白いジャージ5 ~先生とラベンダー畑~
「俺はてっきり要君は彼女を連れてくると思ってたよ」
翼先生は、要君に彼女がいないことを知らなかったみたい。
「ちょっと大きな失恋をしちゃいましてね」
要君はこの旅に来てから冗談混じりにそんなことばかり言う。
それが心地良いというか、ちっとも嫌な感じじゃなく、先生も冗談で受け止める。
「おい、要君。その失恋をまだ引きずってるってことねぇよな?」
酔っている先生の低い声はいつもの倍怖くて、冗談だってわかっていてもゾクっとする。
要君は腰を浮かせて、先生から逃げようとする。
「おい、待てよぉ」
「すいません。

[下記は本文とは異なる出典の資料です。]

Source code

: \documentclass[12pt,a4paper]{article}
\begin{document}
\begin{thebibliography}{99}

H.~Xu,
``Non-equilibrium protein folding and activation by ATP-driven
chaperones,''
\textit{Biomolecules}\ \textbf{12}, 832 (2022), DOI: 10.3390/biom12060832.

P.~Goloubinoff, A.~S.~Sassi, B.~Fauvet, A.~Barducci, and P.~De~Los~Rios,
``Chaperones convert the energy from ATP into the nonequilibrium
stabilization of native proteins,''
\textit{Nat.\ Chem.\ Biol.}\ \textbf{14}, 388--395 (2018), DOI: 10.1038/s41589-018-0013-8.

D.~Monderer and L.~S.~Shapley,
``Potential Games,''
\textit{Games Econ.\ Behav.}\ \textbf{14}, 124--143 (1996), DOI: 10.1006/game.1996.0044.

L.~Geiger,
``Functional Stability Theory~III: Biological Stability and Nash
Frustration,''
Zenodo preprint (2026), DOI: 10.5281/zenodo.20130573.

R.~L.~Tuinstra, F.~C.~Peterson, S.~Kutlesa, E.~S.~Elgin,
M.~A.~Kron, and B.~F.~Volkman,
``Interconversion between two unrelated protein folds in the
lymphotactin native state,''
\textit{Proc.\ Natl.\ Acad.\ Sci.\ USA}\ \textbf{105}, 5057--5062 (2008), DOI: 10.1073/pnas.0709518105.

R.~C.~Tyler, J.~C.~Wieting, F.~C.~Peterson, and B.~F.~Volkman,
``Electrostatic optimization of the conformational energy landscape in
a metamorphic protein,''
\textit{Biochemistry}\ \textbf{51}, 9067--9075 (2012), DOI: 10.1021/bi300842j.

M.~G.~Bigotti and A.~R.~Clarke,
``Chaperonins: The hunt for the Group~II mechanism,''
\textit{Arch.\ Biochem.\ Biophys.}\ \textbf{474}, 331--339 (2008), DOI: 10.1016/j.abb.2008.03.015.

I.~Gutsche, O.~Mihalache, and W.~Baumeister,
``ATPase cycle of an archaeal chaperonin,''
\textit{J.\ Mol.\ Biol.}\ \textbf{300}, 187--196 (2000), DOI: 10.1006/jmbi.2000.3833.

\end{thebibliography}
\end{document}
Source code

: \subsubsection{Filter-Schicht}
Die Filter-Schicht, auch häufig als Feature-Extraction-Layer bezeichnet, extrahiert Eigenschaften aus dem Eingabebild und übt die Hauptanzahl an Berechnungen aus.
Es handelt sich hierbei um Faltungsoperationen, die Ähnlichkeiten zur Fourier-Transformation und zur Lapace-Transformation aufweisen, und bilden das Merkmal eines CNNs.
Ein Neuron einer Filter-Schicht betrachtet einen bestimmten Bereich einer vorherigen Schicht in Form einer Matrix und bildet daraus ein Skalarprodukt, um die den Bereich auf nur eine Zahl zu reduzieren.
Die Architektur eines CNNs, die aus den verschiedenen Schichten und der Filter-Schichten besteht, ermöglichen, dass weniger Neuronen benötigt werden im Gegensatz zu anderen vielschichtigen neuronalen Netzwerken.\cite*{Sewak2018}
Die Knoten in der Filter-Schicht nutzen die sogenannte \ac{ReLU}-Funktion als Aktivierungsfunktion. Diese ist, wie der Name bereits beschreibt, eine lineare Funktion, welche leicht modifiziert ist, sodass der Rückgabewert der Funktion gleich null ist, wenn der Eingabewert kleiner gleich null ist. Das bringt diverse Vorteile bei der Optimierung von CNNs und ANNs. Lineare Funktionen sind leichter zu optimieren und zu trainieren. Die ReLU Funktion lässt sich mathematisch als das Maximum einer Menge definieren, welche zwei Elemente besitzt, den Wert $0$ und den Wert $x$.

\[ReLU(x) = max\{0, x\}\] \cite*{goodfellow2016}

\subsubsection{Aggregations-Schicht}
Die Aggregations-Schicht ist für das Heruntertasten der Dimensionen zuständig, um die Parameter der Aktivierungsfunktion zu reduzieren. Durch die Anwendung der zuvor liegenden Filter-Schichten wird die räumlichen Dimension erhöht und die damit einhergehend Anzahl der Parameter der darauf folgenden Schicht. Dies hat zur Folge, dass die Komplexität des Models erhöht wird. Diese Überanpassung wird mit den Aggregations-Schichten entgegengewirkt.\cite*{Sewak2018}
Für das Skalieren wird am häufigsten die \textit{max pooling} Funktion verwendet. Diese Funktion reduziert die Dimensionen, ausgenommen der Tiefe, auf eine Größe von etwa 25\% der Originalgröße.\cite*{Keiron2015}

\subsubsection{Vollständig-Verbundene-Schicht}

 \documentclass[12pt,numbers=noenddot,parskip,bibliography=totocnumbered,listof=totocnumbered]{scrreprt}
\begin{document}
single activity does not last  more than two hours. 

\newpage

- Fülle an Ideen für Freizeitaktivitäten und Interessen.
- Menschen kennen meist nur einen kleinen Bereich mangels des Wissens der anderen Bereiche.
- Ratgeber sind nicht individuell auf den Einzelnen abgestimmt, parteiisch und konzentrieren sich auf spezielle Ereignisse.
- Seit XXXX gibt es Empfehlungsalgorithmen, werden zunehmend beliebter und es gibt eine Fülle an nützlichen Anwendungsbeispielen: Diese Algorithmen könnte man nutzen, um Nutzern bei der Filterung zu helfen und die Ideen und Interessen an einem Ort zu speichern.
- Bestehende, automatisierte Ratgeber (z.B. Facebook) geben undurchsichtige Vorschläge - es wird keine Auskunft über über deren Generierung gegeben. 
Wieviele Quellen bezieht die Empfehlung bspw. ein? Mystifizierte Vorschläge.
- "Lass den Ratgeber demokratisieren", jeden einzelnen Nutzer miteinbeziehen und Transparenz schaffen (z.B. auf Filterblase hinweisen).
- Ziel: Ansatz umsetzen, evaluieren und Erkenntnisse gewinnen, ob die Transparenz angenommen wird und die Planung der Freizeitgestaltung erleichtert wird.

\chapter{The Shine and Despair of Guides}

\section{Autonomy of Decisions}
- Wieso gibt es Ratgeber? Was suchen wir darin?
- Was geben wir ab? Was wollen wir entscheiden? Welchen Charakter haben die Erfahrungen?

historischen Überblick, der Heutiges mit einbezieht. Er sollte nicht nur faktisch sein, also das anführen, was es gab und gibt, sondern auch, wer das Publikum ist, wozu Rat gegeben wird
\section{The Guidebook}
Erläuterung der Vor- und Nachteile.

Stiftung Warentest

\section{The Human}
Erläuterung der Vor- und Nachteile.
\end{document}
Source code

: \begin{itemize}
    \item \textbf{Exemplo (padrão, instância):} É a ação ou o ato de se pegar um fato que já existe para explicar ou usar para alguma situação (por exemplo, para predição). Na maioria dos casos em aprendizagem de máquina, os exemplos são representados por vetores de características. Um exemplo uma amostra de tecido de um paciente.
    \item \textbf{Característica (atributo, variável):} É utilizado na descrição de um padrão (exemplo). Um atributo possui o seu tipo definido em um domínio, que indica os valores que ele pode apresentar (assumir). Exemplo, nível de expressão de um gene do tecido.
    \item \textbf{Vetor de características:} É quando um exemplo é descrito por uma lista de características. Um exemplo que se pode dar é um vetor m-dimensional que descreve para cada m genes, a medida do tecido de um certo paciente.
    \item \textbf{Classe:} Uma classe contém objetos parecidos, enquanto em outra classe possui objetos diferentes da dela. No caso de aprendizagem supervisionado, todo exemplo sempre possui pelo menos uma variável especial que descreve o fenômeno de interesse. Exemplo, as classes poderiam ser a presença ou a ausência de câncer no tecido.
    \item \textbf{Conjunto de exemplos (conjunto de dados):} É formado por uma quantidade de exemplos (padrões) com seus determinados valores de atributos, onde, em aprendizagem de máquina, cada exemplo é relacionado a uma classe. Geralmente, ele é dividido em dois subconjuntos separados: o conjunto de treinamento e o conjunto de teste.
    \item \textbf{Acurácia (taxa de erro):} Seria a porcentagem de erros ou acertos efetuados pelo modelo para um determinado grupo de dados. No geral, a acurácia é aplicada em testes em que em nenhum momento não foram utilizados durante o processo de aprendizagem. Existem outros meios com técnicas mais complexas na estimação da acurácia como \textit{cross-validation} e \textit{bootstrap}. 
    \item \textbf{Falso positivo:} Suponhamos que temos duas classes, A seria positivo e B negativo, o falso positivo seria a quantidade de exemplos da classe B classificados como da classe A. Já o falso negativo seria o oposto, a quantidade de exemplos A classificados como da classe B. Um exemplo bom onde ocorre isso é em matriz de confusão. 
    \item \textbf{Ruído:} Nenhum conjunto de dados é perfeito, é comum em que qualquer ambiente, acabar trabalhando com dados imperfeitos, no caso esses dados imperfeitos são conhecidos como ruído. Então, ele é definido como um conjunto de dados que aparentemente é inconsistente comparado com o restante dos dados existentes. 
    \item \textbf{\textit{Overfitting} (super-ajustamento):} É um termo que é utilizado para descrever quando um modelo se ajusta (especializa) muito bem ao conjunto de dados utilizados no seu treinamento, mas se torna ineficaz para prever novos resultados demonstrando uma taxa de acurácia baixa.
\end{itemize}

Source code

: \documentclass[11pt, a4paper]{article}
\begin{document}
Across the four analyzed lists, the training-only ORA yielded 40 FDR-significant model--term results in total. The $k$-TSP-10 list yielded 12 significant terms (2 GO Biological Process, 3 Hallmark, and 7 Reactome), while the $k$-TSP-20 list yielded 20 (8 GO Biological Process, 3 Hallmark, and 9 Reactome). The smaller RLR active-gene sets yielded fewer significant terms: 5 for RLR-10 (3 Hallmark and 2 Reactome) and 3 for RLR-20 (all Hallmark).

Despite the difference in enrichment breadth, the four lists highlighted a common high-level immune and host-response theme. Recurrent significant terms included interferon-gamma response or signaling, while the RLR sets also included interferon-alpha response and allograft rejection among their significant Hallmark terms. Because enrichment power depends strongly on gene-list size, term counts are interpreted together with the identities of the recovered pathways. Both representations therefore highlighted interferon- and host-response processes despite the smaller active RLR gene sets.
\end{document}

許してください!!」
ふたりのやりとりが面白くて、私もみんなも笑っていた。
「俺の直だからぁ」
先生は、肩に回していた手で私の頭を引き寄せて、先生の頬に当てた。
やばいって。
ドキドキする。
お酒を飲んだ先生はちょっと大胆。
「俺と直の間には、誰も入れねぇんだよ」
充血した目がセクシーで、吸い込まれそうだった。
私はみんなの前でそんなことを言われて、嬉しいけど恥ずかしくて、何も言えないままうつむいた。